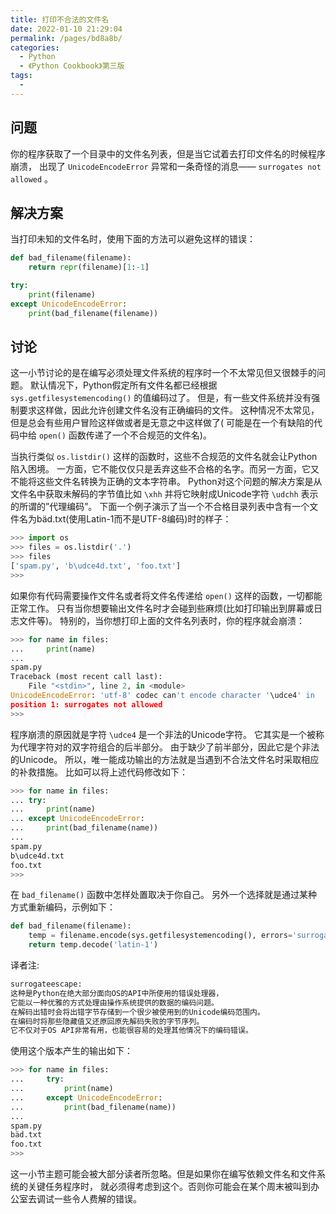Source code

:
 ```yaml
---
title: 打印不合法的文件名
date: 2022-01-10 21:29:04
permalink: /pages/bd8a8b/
categories:
  - Python
  - 《Python Cookbook》第三版
tags:
  - 
---
```


## 问题

你的程序获取了一个目录中的文件名列表，但是当它试着去打印文件名的时候程序崩溃， 出现了 `UnicodeEncodeError` 异常和一条奇怪的消息—— `surrogates not allowed` 。

## 解决方案

当打印未知的文件名时，使用下面的方法可以避免这样的错误：

```python
def bad_filename(filename):
    return repr(filename)[1:-1]

try:
    print(filename)
except UnicodeEncodeError:
    print(bad_filename(filename))
```

## 讨论

这一小节讨论的是在编写必须处理文件系统的程序时一个不太常见但又很棘手的问题。 默认情况下，Python假定所有文件名都已经根据 `sys.getfilesystemencoding()` 的值编码过了。 但是，有一些文件系统并没有强制要求这样做，因此允许创建文件名没有正确编码的文件。 这种情况不太常见，但是总会有些用户冒险这样做或者是无意之中这样做了( 可能是在一个有缺陷的代码中给 `open()` 函数传递了一个不合规范的文件名)。

当执行类似 `os.listdir()` 这样的函数时，这些不合规范的文件名就会让Python陷入困境。 一方面，它不能仅仅只是丢弃这些不合格的名字。而另一方面，它又不能将这些文件名转换为正确的文本字符串。 Python对这个问题的解决方案是从文件名中获取未解码的字节值比如 `\xhh` 并将它映射成Unicode字符 `\udchh` 表示的所谓的”代理编码”。 下面一个例子演示了当一个不合格目录列表中含有一个文件名为bäd.txt(使用Latin-1而不是UTF-8编码)时的样子：

```python
>>> import os
>>> files = os.listdir('.')
>>> files
['spam.py', 'b\udce4d.txt', 'foo.txt']
>>>
```

如果你有代码需要操作文件名或者将文件名传递给 `open()` 这样的函数，一切都能正常工作。 只有当你想要输出文件名时才会碰到些麻烦(比如打印输出到屏幕或日志文件等)。 特别的，当你想打印上面的文件名列表时，你的程序就会崩溃：

```python
>>> for name in files:
...     print(name)
...
spam.py
Traceback (most recent call last):
    File "<stdin>", line 2, in <module>
UnicodeEncodeError: 'utf-8' codec can't encode character '\udce4' in
position 1: surrogates not allowed
>>>
```

程序崩溃的原因就是字符 `\udce4` 是一个非法的Unicode字符。 它其实是一个被称为代理字符对的双字符组合的后半部分。 由于缺少了前半部分，因此它是个非法的Unicode。 所以，唯一能成功输出的方法就是当遇到不合法文件名时采取相应的补救措施。 比如可以将上述代码修改如下：

```python
>>> for name in files:
... try:
...     print(name)
... except UnicodeEncodeError:
...     print(bad_filename(name))
...
spam.py
b\udce4d.txt
foo.txt
>>>
```

在 `bad_filename()` 函数中怎样处置取决于你自己。 另外一个选择就是通过某种方式重新编码，示例如下：

```python
def bad_filename(filename):
    temp = filename.encode(sys.getfilesystemencoding(), errors='surrogateescape')
    return temp.decode('latin-1')
```

译者注:

```python
surrogateescape:
这种是Python在绝大部分面向OS的API中所使用的错误处理器，
它能以一种优雅的方式处理由操作系统提供的数据的编码问题。
在解码出错时会将出错字节存储到一个很少被使用到的Unicode编码范围内。
在编码时将那些隐藏值又还原回原先解码失败的字节序列。
它不仅对于OS API非常有用，也能很容易的处理其他情况下的编码错误。
```

使用这个版本产生的输出如下：

```python
>>> for name in files:
...     try:
...         print(name)
...     except UnicodeEncodeError:
...         print(bad_filename(name))
...
spam.py
bäd.txt
foo.txt
>>>
```

这一小节主题可能会被大部分读者所忽略。但是如果你在编写依赖文件名和文件系统的关键任务程序时， 就必须得考虑到这个。否则你可能会在某个周末被叫到办公室去调试一些令人费解的错误。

WORK REQUIRED:
Each record above must be retyped exactly as given, with the images excluded.

ANSWER:
Source code

:
 ```yaml
---
title: 打印不合法的文件名
date: 2022-01-10 21:29:04
permalink: /pages/bd8a8b/
categories:
  - Python
  - 《Python Cookbook》第三版
tags:
  - 
---
```


## 问题

你的程序获取了一个目录中的文件名列表，但是当它试着去打印文件名的时候程序崩溃， 出现了 `UnicodeEncodeError` 异常和一条奇怪的消息—— `surrogates not allowed` 。

## 解决方案

当打印未知的文件名时，使用下面的方法可以避免这样的错误：

```python
def bad_filename(filename):
    return repr(filename)[1:-1]

try:
    print(filename)
except UnicodeEncodeError:
    print(bad_filename(filename))
```

## 讨论

这一小节讨论的是在编写必须处理文件系统的程序时一个不太常见但又很棘手的问题。 默认情况下，Python假定所有文件名都已经根据 `sys.getfilesystemencoding()` 的值编码过了。 但是，有一些文件系统并没有强制要求这样做，因此允许创建文件名没有正确编码的文件。 这种情况不太常见，但是总会有些用户冒险这样做或者是无意之中这样做了( 可能是在一个有缺陷的代码中给 `open()` 函数传递了一个不合规范的文件名)。

当执行类似 `os.listdir()` 这样的函数时，这些不合规范的文件名就会让Python陷入困境。 一方面，它不能仅仅只是丢弃这些不合格的名字。而另一方面，它又不能将这些文件名转换为正确的文本字符串。 Python对这个问题的解决方案是从文件名中获取未解码的字节值比如 `\xhh` 并将它映射成Unicode字符 `\udchh` 表示的所谓的”代理编码”。 下面一个例子演示了当一个不合格目录列表中含有一个文件名为bäd.txt(使用Latin-1而不是UTF-8编码)时的样子：

```python
>>> import os
>>> files = os.listdir('.')
>>> files
['spam.py', 'b\udce4d.txt', 'foo.txt']
>>>
```

如果你有代码需要操作文件名或者将文件名传递给 `open()` 这样的函数，一切都能正常工作。 只有当你想要输出文件名时才会碰到些麻烦(比如打印输出到屏幕或日志文件等)。 特别的，当你想打印上面的文件名列表时，你的程序就会崩溃：

```python
>>> for name in files:
...     print(name)
...
spam.py
Traceback (most recent call last):
    File "<stdin>", line 2, in <module>
UnicodeEncodeError: 'utf-8' codec can't encode character '\udce4' in
position 1: surrogates not allowed
>>>
```

程序崩溃的原因就是字符 `\udce4` 是一个非法的Unicode字符。 它其实是一个被称为代理字符对的双字符组合的后半部分。 由于缺少了前半部分，因此它是个非法的Unicode。 所以，唯一能成功输出的方法就是当遇到不合法文件名时采取相应的补救措施。 比如可以将上述代码修改如下：

```python
>>> for name in files:
... try:
...     print(name)
... except UnicodeEncodeError:
...     print(bad_filename(name))
...
spam.py
b\udce4d.txt
foo.txt
>>>
```

在 `bad_filename()` 函数中怎样处置取决于你自己。 另外一个选择就是通过某种方式重新编码，示例如下：

```python
def bad_filename(filename):
    temp = filename.encode(sys.getfilesystemencoding(), errors='surrogateescape')
    return temp.decode('latin-1')
```

译者注:

```python
surrogateescape:
这种是Python在绝大部分面向OS的API中所使用的错误处理器，
它能以一种优雅的方式处理由操作系统提供的数据的编码问题。
在解码出错时会将出错字节存储到一个很少被使用到的Unicode编码范围内。
在编码时将那些隐藏值又还原回原先解码失败的字节序列。
它不仅对于OS API非常有用，也能很容易的处理其他情况下的编码错误。
```

使用这个版本产生的输出如下：

```python
>>> for name in files:
...     try:
...         print(name)
...     except UnicodeEncodeError:
...         print(bad_filename(name))
...
spam.py
bäd.txt
foo.txt
>>>
```

这一小节主题可能会被大部分读者所忽略。但是如果你在编写依赖文件名和文件系统的关键任务程序时， 就必须得考虑到这个。否则你可能会在某个周末被叫到办公室去调试一些令人费解的错误。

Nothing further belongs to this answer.